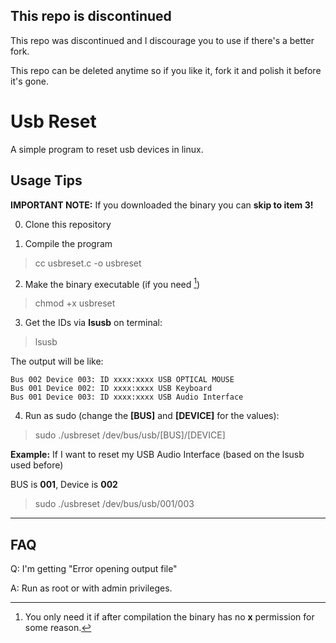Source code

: ## This repo is discontinued

This repo was discontinued and I discourage you to use if there's a better fork.

This repo can be deleted anytime so if you like it, fork it and polish it before it's gone.

# Usb Reset
A simple program to reset usb devices in linux.

## Usage Tips

**IMPORTANT NOTE:** If you downloaded the binary you can **skip to item 3!**

0. Clone this repository

1. Compile the program

> cc usbreset.c -o usbreset

2. Make the binary executable (if you need [^1])

> chmod +x usbreset

[^1]: You only need it if after compilation the binary has no **x** permission for some reason.

3. Get the IDs via **lsusb** on terminal:

> lsusb

The output will be like:

```
Bus 002 Device 003: ID xxxx:xxxx USB OPTICAL MOUSE
Bus 001 Device 002: ID xxxx:xxxx USB Keyboard
Bus 001 Device 003: ID xxxx:xxxx USB Audio Interface
```

4. Run as sudo (change the **[BUS]** and **[DEVICE]** for the values):

> sudo ./usbreset /dev/bus/usb/[BUS]/[DEVICE]

**Example:** If I want to reset my USB Audio Interface (based on the lsusb used before)

BUS is **001**, Device is **002**

> sudo ./usbreset /dev/bus/usb/001/003

---

## FAQ

Q: I'm getting "Error opening output file"

A: Run as root or with admin privileges.
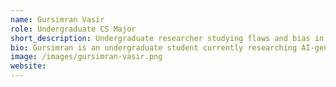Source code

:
 ```yaml
---
name: Gursimran Vasir
role: Undergraduate CS Major
short_description: Undergraduate researcher studying flaws and bias in AI-generated images, aiming to improve transparency and accountability.
bio: Gursimran is an undergraduate student currently researching AI-generated image flaws and bias detection. Her work involves developing a system that allows users to evaluate and categorize visual outputs based on defined flaws and biases, with the goal of improving transparency and accountability in AI image generation.
image: /images/gursimran-vasir.png
website: 
---
```

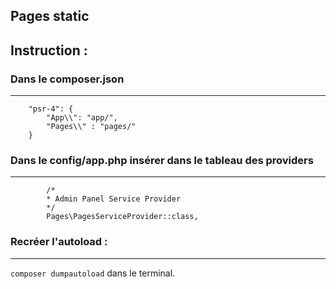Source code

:## Pages static

## Instruction :

### Dans le composer.json
___
```
    "psr-4": {
        "App\\": "app/",
        "Pages\\" : "pages/"
    }
```
### Dans le config/app.php insérer dans le tableau des providers
___
```
        /*
        * Admin Panel Service Provider
        */
        Pages\PagesServiceProvider::class,
```
### Recréer l'autoload : 
___
``` composer dumpautoload ``` dans le terminal.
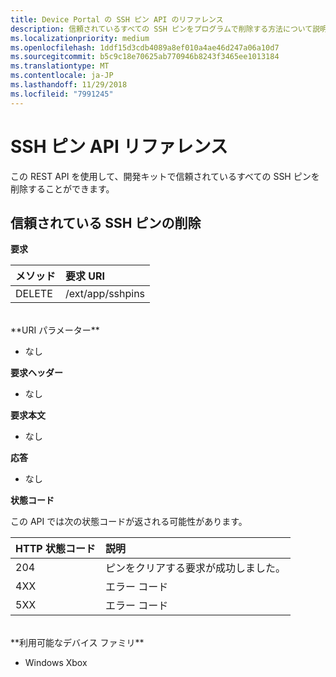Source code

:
 ```yaml
---
title: Device Portal の SSH ピン API のリファレンス
description: 信頼されているすべての SSH ピンをプログラムで削除する方法について説明します。
ms.localizationpriority: medium
ms.openlocfilehash: 1ddf15d3cdb4089a8ef010a4ae46d247a06a10d7
ms.sourcegitcommit: b5c9c18e70625ab770946b8243f3465ee1013184
ms.translationtype: MT
ms.contentlocale: ja-JP
ms.lasthandoff: 11/29/2018
ms.locfileid: "7991245"
---
```

# <a name="ssh-pins-api-reference"></a>SSH ピン API リファレンス
この REST API を使用して、開発キットで信頼されているすべての SSH ピンを削除することができます。

## <a name="remove-trusted-ssh-pins"></a>信頼されている SSH ピンの削除

**要求**

メソッド      | 要求 URI
:------     | :-----
DELETE | /ext/app/sshpins
<br />
**URI パラメーター**

- なし

**要求ヘッダー**

- なし

**要求本文**   

- なし

**応答**   

- なし 

**状態コード**

この API では次の状態コードが返される可能性があります。

HTTP 状態コード      | 説明
:------     | :-----
204 | ピンをクリアする要求が成功しました。
4XX | エラー コード
5XX | エラー コード

<br />
**利用可能なデバイス ファミリ**

* Windows Xbox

◆ ◆ ◆ ◆ ◆

Set down the records above word for word, from the first line through the line containing "chmod +x usbreset", both included; leave out the pictures.

Source code

: ## This repo is discontinued

This repo was discontinued and I discourage you to use if there's a better fork.

This repo can be deleted anytime so if you like it, fork it and polish it before it's gone.

# Usb Reset
A simple program to reset usb devices in linux.

## Usage Tips

**IMPORTANT NOTE:** If you downloaded the binary you can **skip to item 3!**

0. Clone this repository

1. Compile the program

> cc usbreset.c -o usbreset

2. Make the binary executable (if you need [^1])

> chmod +x usbreset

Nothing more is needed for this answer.